SUPPLIED INFORMATION section start

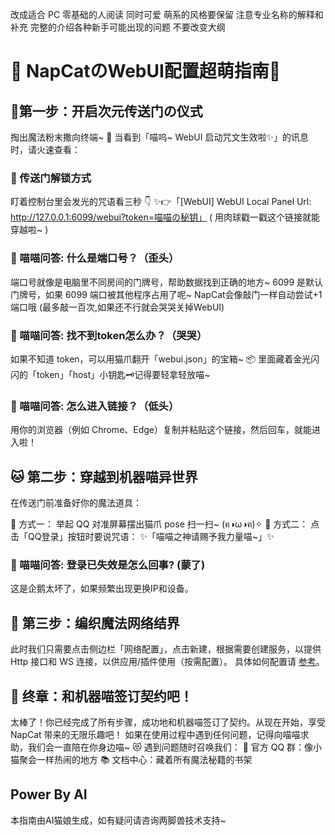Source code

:改成适合 PC 零基础的人阅读 同时可爱 萌系的风格要保留 注意专业名称的解释和补充 完整的介绍各种新手可能出现的问题 不要改变大纲

# 💖 NapCatのWebUI配置超萌指南💖

## 💫第一步：开启次元传送门の仪式

掏出魔法粉末撒向终端~ 💨
当看到「喵呜~ WebUI 启动咒文生效啦✨」的讯息时，请火速查看：

### 🐾 传送门解锁方式

盯着控制台里会发光的咒语看三秒 👇
✨👉「[WebUI] WebUI Local Panel Url: http://127.0.0.1:6099/webui?token=喵喵の秘钥」
( 用肉球戳一戳这个链接就能穿越啦~ )

### 🐾 喵喵问答: 什么是端口号？（歪头）
端口号就像是电脑里不同房间的门牌号，帮助数据找到正确的地方~ 6099 是默认门牌号，如果 6099 端口被其他程序占用了呢~
NapCat会像敲门一样自动尝试+1端口哦 (最多敲一百次,如果还不行就会哭哭关掉WebUI)

### 🐾 喵喵问答: 找不到token怎么办？（哭哭）

如果不知道 token，可以用猫爪翻开「webui.json」的宝箱~ 📦
里面藏着金光闪闪的「token」「host」小钥匙🗝️记得要轻拿轻放喵~

### 🐾 喵喵问答: 怎么进入链接？（低头）

用你的浏览器（例如 Chrome、Edge）复制并粘贴这个链接，然后回车，就能进入啦！

## 🐱 第二步：穿越到机器喵异世界

在传送门前准备好你的魔法道具：

🔮 方式一： 举起 QQ 对准屏幕摆出猫爪 pose 扫一扫~ (ฅ◑ω◑ฅ)✧
🔮 方式二： 点击「QQ登录」按钮时要说咒语：
✨「喵喵之神请赐予我力量喵~」✨

### 🐾 喵喵问答: 登录已失效是怎么回事? (蒙了)

这是企鹅太坏了，如果频繁出现更换IP和设备。

## 🌸 第三步：编织魔法网络结界

此时我们只需要点击侧边栏「网络配置」，点击新建，根据需要创建服务，以提供 Http 接口和 WS 连接，以供应用/插件使用（按需配置）。
具体如何配置请 [参考](../use/integration.md)。

## 🎉 终章：和机器喵签订契约吧！
太棒了！你已经完成了所有步骤，成功地和机器喵签订了契约。从现在开始，享受 NapCat 带来的无限乐趣吧！
如果在使用过程中遇到任何问题，记得向喵喵求助，我们会一直陪在你身边喵~ 😻
遇到问题随时召唤我们：
💌 官方 QQ 群：像小猫聚会一样热闹的地方
📚 文档中心：藏着所有魔法秘籍的书架
## Power By AI
本指南由AI猫娘生成，如有疑问请咨询两脚兽技术支持~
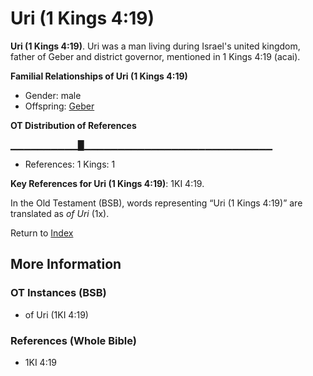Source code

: # Uri (1 Kings 4:19)
**Uri (1 Kings 4:19)**. 
Uri was a man living during Israel's united kingdom, father of Geber and district governor, mentioned in 1 Kings 4:19 (acai). 




**Familial Relationships of Uri (1 Kings 4:19)**


* Gender: male
* Offspring: [Geber](Geber.md)


**OT Distribution of References**

▁▁▁▁▁▁▁▁▁▁█▁▁▁▁▁▁▁▁▁▁▁▁▁▁▁▁▁▁▁▁▁▁▁▁▁▁▁▁
* References: 1 Kings: 1



**Key References for Uri (1 Kings 4:19)**: 
1KI 4:19. 


In the Old Testament (BSB), words representing “Uri (1 Kings 4:19)” are translated as 
*of Uri* (1x). 




Return to [Index](00-Index.md)

## More Information

### OT Instances (BSB)

* of Uri (1KI 4:19)



### References (Whole Bible)

* 1KI 4:19




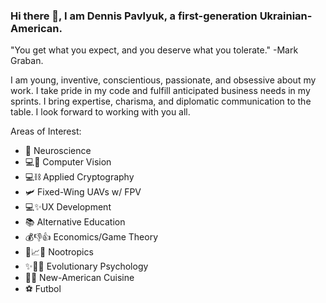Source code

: ### Hi there 👋, I am Dennis Pavlyuk, a first-generation Ukrainian-American.
"You get what you expect, and you deserve what you tolerate." -Mark Graban.

I am young, inventive, conscientious, passionate, and obsessive about my work. I take pride in my code and fulfill anticipated business needs in my sprints. I bring expertise, charisma, and diplomatic communication to the table.
I look forward to working with you all.

Areas of Interest:
- 🧠 Neuroscience
- 💻👀 Computer Vision
- 💻⛓️ Applied Cryptography
- 🛩️ Fixed-Wing UAVs w/ FPV
- 💻✨UX Development
- 📚 Alternative Education
- 💰👎👍 Economics/Game Theory
- 💊📈🧠 Nootropics
- ✨🧬🧠 Evolutionary Psychology
- 🧑‍🍳 New-American Cuisine
- ⚽ Futbol

<!--
**dpsoccerdude101/dpsoccerdude101** is a ✨ _special_ ✨ repository because its `README.md` (this file) appears on your GitHub profile.

Here are some ideas to get you started:

- 🔭 I’m currently working on ...
- 🌱 I’m currently learning ...
- 👯 I’m looking to collaborate on ...
- 🤔 I’m looking for help with ...
- 💬 Ask me about ...
- 📫 How to reach me: ...
- 😄 Pronouns: ...
- ⚡ Fun fact: ...
-->
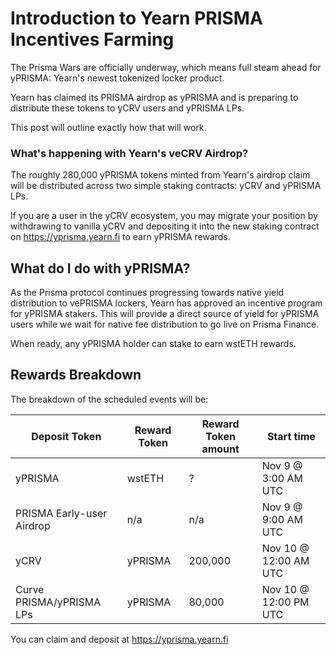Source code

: # Introduction to Yearn PRISMA Incentives Farming

The Prisma Wars are officially underway, which means full steam ahead for yPRISMA: Yearn's newest tokenized locker product.

Yearn has claimed its PRISMA airdrop as yPRISMA and is preparing to distribute these tokens to yCRV users and yPRISMA LPs. 

This post will outline exactly how that will work.

### What's happening with Yearn's veCRV Airdrop?

The roughly 280,000 yPRISMA tokens minted from Yearn's airdrop claim will be distributed across two simple staking contracts: yCRV and yPRISMA LPs.

If you are a user in the yCRV ecosystem, you may migrate your position by withdrawing to vanilla yCRV and depositing it into the new staking contract on https://yprisma.yearn.fi to earn yPRISMA rewards.

## What do I do with yPRISMA?

As the Prisma protocol continues progressing towards native yield distribution to vePRISMA lockers, Yearn has approved an incentive program for yPRISMA stakers. This will provide a direct source of yield for yPRISMA users while we wait for native fee distribution to go live on Prisma Finance.

When ready, any yPRISMA holder can stake to earn wstETH rewards.

## Rewards Breakdown

The breakdown of the scheduled events will be:

| Deposit Token             | Reward Token | Reward Token amount | Start time            |
| ------------------------- | ------------ | ------------------- |-----------------------|
| yPRISMA                   | wstETH       | ?                   | Nov 9 @ 3:00 AM UTC   |
| PRISMA Early-user Airdrop | n/a          | n/a                 | Nov 9 @ 9:00 AM UTC   |
| yCRV                      | yPRISMA      | 200,000             | Nov 10 @ 12:00 AM UTC |
| Curve PRISMA/yPRISMA LPs  | yPRISMA      | 80,000              | Nov 10 @ 12:00 PM UTC |

You can claim and deposit at https://yprisma.yearn.fi
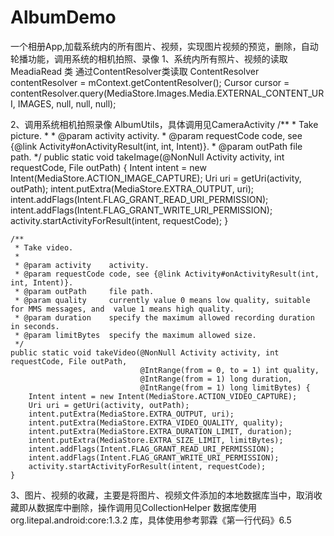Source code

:# AlbumDemo
一个相册App,加载系统内的所有图片、视频，实现图片视频的预览，删除，自动轮播功能，调用系统的相机拍照、录像
1、系统内所有照片、视频的读取
  MeadiaRead 类
  通过ContentResolver类读取
     ContentResolver contentResolver = mContext.getContentResolver();
        Cursor cursor = contentResolver.query(MediaStore.Images.Media.EXTERNAL_CONTENT_URI,
                IMAGES,
                null,
                null,
                null);
                
2、调用系统相机拍照录像 AlbumUtils，具体调用见CameraActivity
  /**
     * Take picture.
     *
     * @param activity    activity.
     * @param requestCode code, see {@link Activity#onActivityResult(int, int, Intent)}.
     * @param outPath     file path.
     */
    public static void takeImage(@NonNull Activity activity, int requestCode, File outPath) {
        Intent intent = new Intent(MediaStore.ACTION_IMAGE_CAPTURE);
        Uri uri = getUri(activity, outPath);
        intent.putExtra(MediaStore.EXTRA_OUTPUT, uri);
        intent.addFlags(Intent.FLAG_GRANT_READ_URI_PERMISSION);
        intent.addFlags(Intent.FLAG_GRANT_WRITE_URI_PERMISSION);
        activity.startActivityForResult(intent, requestCode);
    }
    
    /**
     * Take video.
     *
     * @param activity    activity.
     * @param requestCode code, see {@link Activity#onActivityResult(int, int, Intent)}.
     * @param outPath     file path.
     * @param quality     currently value 0 means low quality, suitable for MMS messages, and  value 1 means high quality.
     * @param duration    specify the maximum allowed recording duration in seconds.
     * @param limitBytes  specify the maximum allowed size.
     */
    public static void takeVideo(@NonNull Activity activity, int requestCode, File outPath,
                                 @IntRange(from = 0, to = 1) int quality,
                                 @IntRange(from = 1) long duration,
                                 @IntRange(from = 1) long limitBytes) {
        Intent intent = new Intent(MediaStore.ACTION_VIDEO_CAPTURE);
        Uri uri = getUri(activity, outPath);
        intent.putExtra(MediaStore.EXTRA_OUTPUT, uri);
        intent.putExtra(MediaStore.EXTRA_VIDEO_QUALITY, quality);
        intent.putExtra(MediaStore.EXTRA_DURATION_LIMIT, duration);
        intent.putExtra(MediaStore.EXTRA_SIZE_LIMIT, limitBytes);
        intent.addFlags(Intent.FLAG_GRANT_READ_URI_PERMISSION);
        intent.addFlags(Intent.FLAG_GRANT_WRITE_URI_PERMISSION);
        activity.startActivityForResult(intent, requestCode);
    }
    
  3、图片、视频的收藏，主要是将图片、视频文件添加的本地数据库当中，取消收藏即从数据库中删除，操作调用见CollectionHelper
    数据库使用 org.litepal.android:core:1.3.2 库，具体使用参考郭霖《第一行代码》6.5
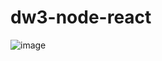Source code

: # dw3-node-react

![image](https://github.com/user-attachments/assets/09af8cea-c5da-4fb8-80a6-e8ba82108f83)
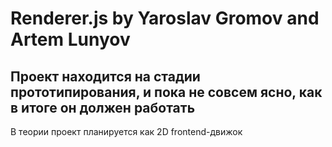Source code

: Renderer.js by Yaroslav Gromov and Artem Lunyov
===============================================
Проект находится на стадии прототипирования, и пока не совсем ясно, как в итоге он должен работать
-----------------------------------------------
В теории проект планируется как 2D frontend-движок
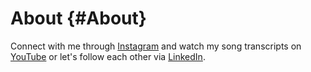 # About {#About}

Connect with me through [Instagram](https://www.instagram.com/isaac.medina/) and watch my song transcripts on [YouTube](https://www.youtube.com/@drumathics) or let's follow each other via [LinkedIn](https://mx.linkedin.com/in/isaacmedina/es).

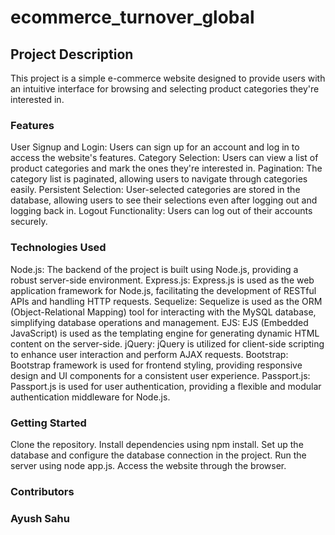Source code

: # ecommerce_turnover_global

## Project Description

This project is a simple e-commerce website designed to provide users with an intuitive interface for browsing and selecting product categories they're interested in.

### Features

User Signup and Login: Users can sign up for an account and log in to access the website's features.
Category Selection: Users can view a list of product categories and mark the ones they're interested in.
Pagination: The category list is paginated, allowing users to navigate through categories easily.
Persistent Selection: User-selected categories are stored in the database, allowing users to see their selections even after logging out and logging back in.
Logout Functionality: Users can log out of their accounts securely.

### Technologies Used

Node.js: The backend of the project is built using Node.js, providing a robust server-side environment.
Express.js: Express.js is used as the web application framework for Node.js, facilitating the development of RESTful APIs and handling HTTP requests.
Sequelize: Sequelize is used as the ORM (Object-Relational Mapping) tool for interacting with the MySQL database, simplifying database operations and management.
EJS: EJS (Embedded JavaScript) is used as the templating engine for generating dynamic HTML content on the server-side.
jQuery: jQuery is utilized for client-side scripting to enhance user interaction and perform AJAX requests.
Bootstrap: Bootstrap framework is used for frontend styling, providing responsive design and UI components for a consistent user experience.
Passport.js: Passport.js is used for user authentication, providing a flexible and modular authentication middleware for Node.js.

### Getting Started

Clone the repository.
Install dependencies using npm install.
Set up the database and configure the database connection in the project.
Run the server using node app.js.
Access the website through the browser.

### Contributors

### Ayush Sahu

SUPPLIED INFORMATION section end

EXERCISE REQUIREMENTS:
Wherever the word "staking" appears in a line of the data, copy that line.

ANSWER TO THIS EXERCISE:
The roughly 280,000 yPRISMA tokens minted from Yearn's airdrop claim will be distributed across two simple staking contracts: yCRV and yPRISMA LPs.
If you are a user in the yCRV ecosystem, you may migrate your position by withdrawing to vanilla yCRV and depositing it into the new staking contract on https://yprisma.yearn.fi to earn yPRISMA rewards.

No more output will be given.